The task:
A faithful copy is required: transcribe each line below exactly, minus the pictures.

Study material:
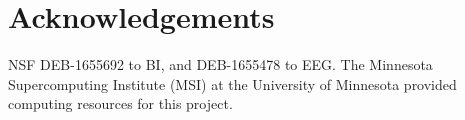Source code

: \documentclass[11pt]{article}
\begin{document}
\clearpage





\section{Acknowledgements}

NSF DEB-1655692 to BI, and DEB-1655478 to EEG.
The Minnesota Supercomputing Institute (MSI) at the University of Minnesota provided computing resources for this project.


\clearpage


\setstretch{\stretchby}
\end{document}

Answer to the problem:
Source code

: \documentclass[11pt]{article}
\begin{document}
\clearpage





\section{Acknowledgements}

NSF DEB-1655692 to BI, and DEB-1655478 to EEG.
The Minnesota Supercomputing Institute (MSI) at the University of Minnesota provided computing resources for this project.


\clearpage


\setstretch{\stretchby}
\end{document}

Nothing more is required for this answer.